TASK TO COMPLETE - The records below need copying. Match each line exactly.

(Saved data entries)

★ ★ ★

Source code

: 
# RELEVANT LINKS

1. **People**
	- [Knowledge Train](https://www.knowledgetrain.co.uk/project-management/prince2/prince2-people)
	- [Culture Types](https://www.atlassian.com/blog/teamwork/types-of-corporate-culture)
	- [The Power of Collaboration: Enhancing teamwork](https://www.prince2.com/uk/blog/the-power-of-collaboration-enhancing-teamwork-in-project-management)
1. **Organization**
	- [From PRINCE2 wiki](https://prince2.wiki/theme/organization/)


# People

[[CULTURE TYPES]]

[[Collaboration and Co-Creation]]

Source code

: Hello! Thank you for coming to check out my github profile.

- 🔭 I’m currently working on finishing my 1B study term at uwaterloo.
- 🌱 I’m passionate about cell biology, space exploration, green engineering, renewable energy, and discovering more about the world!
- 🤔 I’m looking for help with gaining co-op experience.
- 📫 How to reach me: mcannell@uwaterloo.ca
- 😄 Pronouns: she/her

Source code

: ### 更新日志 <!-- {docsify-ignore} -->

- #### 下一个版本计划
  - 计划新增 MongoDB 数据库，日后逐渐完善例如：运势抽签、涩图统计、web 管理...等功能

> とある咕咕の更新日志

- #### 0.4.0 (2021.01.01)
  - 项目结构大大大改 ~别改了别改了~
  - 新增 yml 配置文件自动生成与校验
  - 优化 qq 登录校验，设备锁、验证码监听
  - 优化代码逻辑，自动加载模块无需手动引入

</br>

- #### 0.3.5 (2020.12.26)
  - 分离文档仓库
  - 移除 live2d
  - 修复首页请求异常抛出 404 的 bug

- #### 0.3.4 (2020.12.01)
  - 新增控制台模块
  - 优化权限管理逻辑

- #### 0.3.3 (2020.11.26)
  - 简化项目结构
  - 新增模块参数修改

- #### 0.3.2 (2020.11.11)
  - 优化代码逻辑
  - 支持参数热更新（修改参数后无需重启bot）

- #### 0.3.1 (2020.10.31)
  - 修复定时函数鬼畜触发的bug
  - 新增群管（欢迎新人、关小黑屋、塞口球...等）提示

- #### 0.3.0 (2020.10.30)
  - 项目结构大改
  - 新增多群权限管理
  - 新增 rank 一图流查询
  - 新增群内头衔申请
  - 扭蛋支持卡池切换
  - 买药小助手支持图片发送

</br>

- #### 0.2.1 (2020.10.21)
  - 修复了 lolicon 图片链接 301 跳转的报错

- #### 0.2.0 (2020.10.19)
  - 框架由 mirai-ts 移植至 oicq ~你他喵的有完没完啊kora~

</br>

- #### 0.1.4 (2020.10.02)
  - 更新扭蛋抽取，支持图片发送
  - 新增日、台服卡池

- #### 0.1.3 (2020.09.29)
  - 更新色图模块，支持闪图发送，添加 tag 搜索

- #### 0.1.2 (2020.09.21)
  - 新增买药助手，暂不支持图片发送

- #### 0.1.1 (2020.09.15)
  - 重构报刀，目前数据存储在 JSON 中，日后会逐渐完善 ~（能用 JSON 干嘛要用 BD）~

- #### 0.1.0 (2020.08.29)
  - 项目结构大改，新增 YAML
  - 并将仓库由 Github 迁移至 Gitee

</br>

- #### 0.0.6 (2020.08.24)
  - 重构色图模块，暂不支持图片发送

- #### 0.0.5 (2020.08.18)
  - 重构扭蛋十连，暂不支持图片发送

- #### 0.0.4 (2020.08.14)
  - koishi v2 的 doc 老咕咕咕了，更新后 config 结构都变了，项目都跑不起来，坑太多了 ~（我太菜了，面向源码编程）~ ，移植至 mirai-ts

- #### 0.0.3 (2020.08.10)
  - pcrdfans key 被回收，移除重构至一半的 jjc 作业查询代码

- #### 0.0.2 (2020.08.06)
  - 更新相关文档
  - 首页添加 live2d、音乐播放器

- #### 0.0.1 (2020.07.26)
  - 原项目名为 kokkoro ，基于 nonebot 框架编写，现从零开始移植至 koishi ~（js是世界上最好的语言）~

★ ★ ★

EXPECTED ANSWER -
Source code

: 
# RELEVANT LINKS

1. **People**
	- [Knowledge Train](https://www.knowledgetrain.co.uk/project-management/prince2/prince2-people)
	- [Culture Types](https://www.atlassian.com/blog/teamwork/types-of-corporate-culture)
	- [The Power of Collaboration: Enhancing teamwork](https://www.prince2.com/uk/blog/the-power-of-collaboration-enhancing-teamwork-in-project-management)
1. **Organization**
	- [From PRINCE2 wiki](https://prince2.wiki/theme/organization/)


# People

[[CULTURE TYPES]]

[[Collaboration and Co-Creation]]

Source code

: Hello! Thank you for coming to check out my github profile.

- 🔭 I’m currently working on finishing my 1B study term at uwaterloo.
- 🌱 I’m passionate about cell biology, space exploration, green engineering, renewable energy, and discovering more about the world!
- 🤔 I’m looking for help with gaining co-op experience.
- 📫 How to reach me: mcannell@uwaterloo.ca
- 😄 Pronouns: she/her

Source code

: ### 更新日志 <!-- {docsify-ignore} -->

- #### 下一个版本计划
  - 计划新增 MongoDB 数据库，日后逐渐完善例如：运势抽签、涩图统计、web 管理...等功能

> とある咕咕の更新日志

- #### 0.4.0 (2021.01.01)
  - 项目结构大大大改 ~别改了别改了~
  - 新增 yml 配置文件自动生成与校验
  - 优化 qq 登录校验，设备锁、验证码监听
  - 优化代码逻辑，自动加载模块无需手动引入

</br>

- #### 0.3.5 (2020.12.26)
  - 分离文档仓库
  - 移除 live2d
  - 修复首页请求异常抛出 404 的 bug

- #### 0.3.4 (2020.12.01)
  - 新增控制台模块
  - 优化权限管理逻辑

- #### 0.3.3 (2020.11.26)
  - 简化项目结构
  - 新增模块参数修改

- #### 0.3.2 (2020.11.11)
  - 优化代码逻辑
  - 支持参数热更新（修改参数后无需重启bot）

- #### 0.3.1 (2020.10.31)
  - 修复定时函数鬼畜触发的bug
  - 新增群管（欢迎新人、关小黑屋、塞口球...等）提示

- #### 0.3.0 (2020.10.30)
  - 项目结构大改
  - 新增多群权限管理
  - 新增 rank 一图流查询
  - 新增群内头衔申请
  - 扭蛋支持卡池切换
  - 买药小助手支持图片发送

</br>

- #### 0.2.1 (2020.10.21)
  - 修复了 lolicon 图片链接 301 跳转的报错

- #### 0.2.0 (2020.10.19)
  - 框架由 mirai-ts 移植至 oicq ~你他喵的有完没完啊kora~

</br>

- #### 0.1.4 (2020.10.02)
  - 更新扭蛋抽取，支持图片发送
  - 新增日、台服卡池

- #### 0.1.3 (2020.09.29)
  - 更新色图模块，支持闪图发送，添加 tag 搜索

- #### 0.1.2 (2020.09.21)
  - 新增买药助手，暂不支持图片发送

- #### 0.1.1 (2020.09.15)
  - 重构报刀，目前数据存储在 JSON 中，日后会逐渐完善 ~（能用 JSON 干嘛要用 BD）~

- #### 0.1.0 (2020.08.29)
  - 项目结构大改，新增 YAML
  - 并将仓库由 Github 迁移至 Gitee

</br>

- #### 0.0.6 (2020.08.24)
  - 重构色图模块，暂不支持图片发送

- #### 0.0.5 (2020.08.18)
  - 重构扭蛋十连，暂不支持图片发送

- #### 0.0.4 (2020.08.14)
  - koishi v2 的 doc 老咕咕咕了，更新后 config 结构都变了，项目都跑不起来，坑太多了 ~（我太菜了，面向源码编程）~ ，移植至 mirai-ts

- #### 0.0.3 (2020.08.10)
  - pcrdfans key 被回收，移除重构至一半的 jjc 作业查询代码

- #### 0.0.2 (2020.08.06)
  - 更新相关文档
  - 首页添加 live2d、音乐播放器

- #### 0.0.1 (2020.07.26)
  - 原项目名为 kokkoro ，基于 nonebot 框架编写，现从零开始移植至 koishi ~（js是世界上最好的语言）~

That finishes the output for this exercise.